=== PROVIDED DATA ===
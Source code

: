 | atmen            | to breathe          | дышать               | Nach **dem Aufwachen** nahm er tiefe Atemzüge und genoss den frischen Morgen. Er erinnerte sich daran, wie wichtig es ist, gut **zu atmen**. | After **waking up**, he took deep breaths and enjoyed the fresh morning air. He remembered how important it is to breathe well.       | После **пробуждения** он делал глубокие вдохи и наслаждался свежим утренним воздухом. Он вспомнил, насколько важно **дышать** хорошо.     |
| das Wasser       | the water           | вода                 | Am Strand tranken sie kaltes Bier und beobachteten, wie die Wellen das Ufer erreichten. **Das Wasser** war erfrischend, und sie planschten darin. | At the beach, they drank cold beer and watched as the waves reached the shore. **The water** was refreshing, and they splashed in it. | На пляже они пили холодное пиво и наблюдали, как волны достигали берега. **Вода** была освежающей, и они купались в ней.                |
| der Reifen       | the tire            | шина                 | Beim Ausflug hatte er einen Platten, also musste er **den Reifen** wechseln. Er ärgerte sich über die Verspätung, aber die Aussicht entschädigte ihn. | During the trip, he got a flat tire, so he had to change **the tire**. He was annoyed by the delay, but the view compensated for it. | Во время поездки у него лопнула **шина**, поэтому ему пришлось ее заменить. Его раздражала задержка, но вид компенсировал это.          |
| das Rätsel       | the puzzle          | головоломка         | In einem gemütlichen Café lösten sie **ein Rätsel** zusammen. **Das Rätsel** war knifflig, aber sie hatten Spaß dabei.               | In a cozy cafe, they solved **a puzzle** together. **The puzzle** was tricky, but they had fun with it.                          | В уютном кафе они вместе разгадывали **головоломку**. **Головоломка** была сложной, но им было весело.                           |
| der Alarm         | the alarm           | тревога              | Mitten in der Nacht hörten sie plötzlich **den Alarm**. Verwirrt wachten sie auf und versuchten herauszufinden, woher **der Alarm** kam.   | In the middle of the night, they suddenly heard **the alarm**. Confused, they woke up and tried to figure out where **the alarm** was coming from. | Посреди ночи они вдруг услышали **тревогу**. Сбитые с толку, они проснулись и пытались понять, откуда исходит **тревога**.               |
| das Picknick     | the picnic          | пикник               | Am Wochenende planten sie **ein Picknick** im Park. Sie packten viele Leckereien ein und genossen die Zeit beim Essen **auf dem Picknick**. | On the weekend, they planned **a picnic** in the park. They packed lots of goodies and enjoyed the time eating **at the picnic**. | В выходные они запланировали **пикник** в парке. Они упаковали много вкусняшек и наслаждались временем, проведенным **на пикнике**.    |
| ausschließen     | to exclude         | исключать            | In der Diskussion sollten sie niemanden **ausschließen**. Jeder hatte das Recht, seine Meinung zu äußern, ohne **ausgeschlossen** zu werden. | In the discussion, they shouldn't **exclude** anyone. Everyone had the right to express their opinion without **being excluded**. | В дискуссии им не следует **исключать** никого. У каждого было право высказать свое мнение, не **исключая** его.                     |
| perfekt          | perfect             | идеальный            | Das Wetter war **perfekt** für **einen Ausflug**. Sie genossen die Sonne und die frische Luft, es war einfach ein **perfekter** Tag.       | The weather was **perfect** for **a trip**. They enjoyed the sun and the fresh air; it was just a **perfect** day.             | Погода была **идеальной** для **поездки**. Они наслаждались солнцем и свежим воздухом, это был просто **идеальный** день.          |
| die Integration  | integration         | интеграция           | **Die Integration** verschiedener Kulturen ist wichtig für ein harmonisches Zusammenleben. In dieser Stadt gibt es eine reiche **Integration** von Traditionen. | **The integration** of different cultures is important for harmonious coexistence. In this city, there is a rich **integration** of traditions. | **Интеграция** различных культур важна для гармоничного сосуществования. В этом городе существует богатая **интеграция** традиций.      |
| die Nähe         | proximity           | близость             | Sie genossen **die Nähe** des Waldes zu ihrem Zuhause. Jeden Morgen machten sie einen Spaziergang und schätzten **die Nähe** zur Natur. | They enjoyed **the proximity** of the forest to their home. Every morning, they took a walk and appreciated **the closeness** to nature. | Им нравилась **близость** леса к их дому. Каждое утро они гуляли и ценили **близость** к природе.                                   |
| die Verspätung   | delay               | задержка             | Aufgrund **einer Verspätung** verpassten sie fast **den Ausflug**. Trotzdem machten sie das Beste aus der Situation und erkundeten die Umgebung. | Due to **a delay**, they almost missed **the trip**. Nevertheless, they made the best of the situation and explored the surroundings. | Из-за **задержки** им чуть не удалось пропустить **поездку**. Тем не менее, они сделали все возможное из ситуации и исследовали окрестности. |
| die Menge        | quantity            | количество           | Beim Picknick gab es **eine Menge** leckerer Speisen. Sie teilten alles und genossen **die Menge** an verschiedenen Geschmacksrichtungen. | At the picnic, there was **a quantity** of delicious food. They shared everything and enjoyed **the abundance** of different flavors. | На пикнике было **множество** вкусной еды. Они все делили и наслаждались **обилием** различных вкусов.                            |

=== WHAT IS BEING ASKED ===
Give the entries again in full, exactly as they are written.

=== WRITTEN REPLY ===
Source code

: | atmen            | to breathe          | дышать               | Nach **dem Aufwachen** nahm er tiefe Atemzüge und genoss den frischen Morgen. Er erinnerte sich daran, wie wichtig es ist, gut **zu atmen**. | After **waking up**, he took deep breaths and enjoyed the fresh morning air. He remembered how important it is to breathe well.       | После **пробуждения** он делал глубокие вдохи и наслаждался свежим утренним воздухом. Он вспомнил, насколько важно **дышать** хорошо.     |
| das Wasser       | the water           | вода                 | Am Strand tranken sie kaltes Bier und beobachteten, wie die Wellen das Ufer erreichten. **Das Wasser** war erfrischend, und sie planschten darin. | At the beach, they drank cold beer and watched as the waves reached the shore. **The water** was refreshing, and they splashed in it. | На пляже они пили холодное пиво и наблюдали, как волны достигали берега. **Вода** была освежающей, и они купались в ней.                |
| der Reifen       | the tire            | шина                 | Beim Ausflug hatte er einen Platten, also musste er **den Reifen** wechseln. Er ärgerte sich über die Verspätung, aber die Aussicht entschädigte ihn. | During the trip, he got a flat tire, so he had to change **the tire**. He was annoyed by the delay, but the view compensated for it. | Во время поездки у него лопнула **шина**, поэтому ему пришлось ее заменить. Его раздражала задержка, но вид компенсировал это.          |
| das Rätsel       | the puzzle          | головоломка         | In einem gemütlichen Café lösten sie **ein Rätsel** zusammen. **Das Rätsel** war knifflig, aber sie hatten Spaß dabei.               | In a cozy cafe, they solved **a puzzle** together. **The puzzle** was tricky, but they had fun with it.                          | В уютном кафе они вместе разгадывали **головоломку**. **Головоломка** была сложной, но им было весело.                           |
| der Alarm         | the alarm           | тревога              | Mitten in der Nacht hörten sie plötzlich **den Alarm**. Verwirrt wachten sie auf und versuchten herauszufinden, woher **der Alarm** kam.   | In the middle of the night, they suddenly heard **the alarm**. Confused, they woke up and tried to figure out where **the alarm** was coming from. | Посреди ночи они вдруг услышали **тревогу**. Сбитые с толку, они проснулись и пытались понять, откуда исходит **тревога**.               |
| das Picknick     | the picnic          | пикник               | Am Wochenende planten sie **ein Picknick** im Park. Sie packten viele Leckereien ein und genossen die Zeit beim Essen **auf dem Picknick**. | On the weekend, they planned **a picnic** in the park. They packed lots of goodies and enjoyed the time eating **at the picnic**. | В выходные они запланировали **пикник** в парке. Они упаковали много вкусняшек и наслаждались временем, проведенным **на пикнике**.    |
| ausschließen     | to exclude         | исключать            | In der Diskussion sollten sie niemanden **ausschließen**. Jeder hatte das Recht, seine Meinung zu äußern, ohne **ausgeschlossen** zu werden. | In the discussion, they shouldn't **exclude** anyone. Everyone had the right to express their opinion without **being excluded**. | В дискуссии им не следует **исключать** никого. У каждого было право высказать свое мнение, не **исключая** его.                     |
| perfekt          | perfect             | идеальный            | Das Wetter war **perfekt** für **einen Ausflug**. Sie genossen die Sonne und die frische Luft, es war einfach ein **perfekter** Tag.       | The weather was **perfect** for **a trip**. They enjoyed the sun and the fresh air; it was just a **perfect** day.             | Погода была **идеальной** для **поездки**. Они наслаждались солнцем и свежим воздухом, это был просто **идеальный** день.          |
| die Integration  | integration         | интеграция           | **Die Integration** verschiedener Kulturen ist wichtig für ein harmonisches Zusammenleben. In dieser Stadt gibt es eine reiche **Integration** von Traditionen. | **The integration** of different cultures is important for harmonious coexistence. In this city, there is a rich **integration** of traditions. | **Интеграция** различных культур важна для гармоничного сосуществования. В этом городе существует богатая **интеграция** традиций.      |
| die Nähe         | proximity           | близость             | Sie genossen **die Nähe** des Waldes zu ihrem Zuhause. Jeden Morgen machten sie einen Spaziergang und schätzten **die Nähe** zur Natur. | They enjoyed **the proximity** of the forest to their home. Every morning, they took a walk and appreciated **the closeness** to nature. | Им нравилась **близость** леса к их дому. Каждое утро они гуляли и ценили **близость** к природе.                                   |
| die Verspätung   | delay               | задержка             | Aufgrund **einer Verspätung** verpassten sie fast **den Ausflug**. Trotzdem machten sie das Beste aus der Situation und erkundeten die Umgebung. | Due to **a delay**, they almost missed **the trip**. Nevertheless, they made the best of the situation and explored the surroundings. | Из-за **задержки** им чуть не удалось пропустить **поездку**. Тем не менее, они сделали все возможное из ситуации и исследовали окрестности. |
| die Menge        | quantity            | количество           | Beim Picknick gab es **eine Menge** leckerer Speisen. Sie teilten alles und genossen **die Menge** an verschiedenen Geschmacksrichtungen. | At the picnic, there was **a quantity** of delicious food. They shared everything and enjoyed **the abundance** of different flavors. | На пикнике было **множество** вкусной еды. Они все делили и наслаждались **обилием** различных вкусов.                            |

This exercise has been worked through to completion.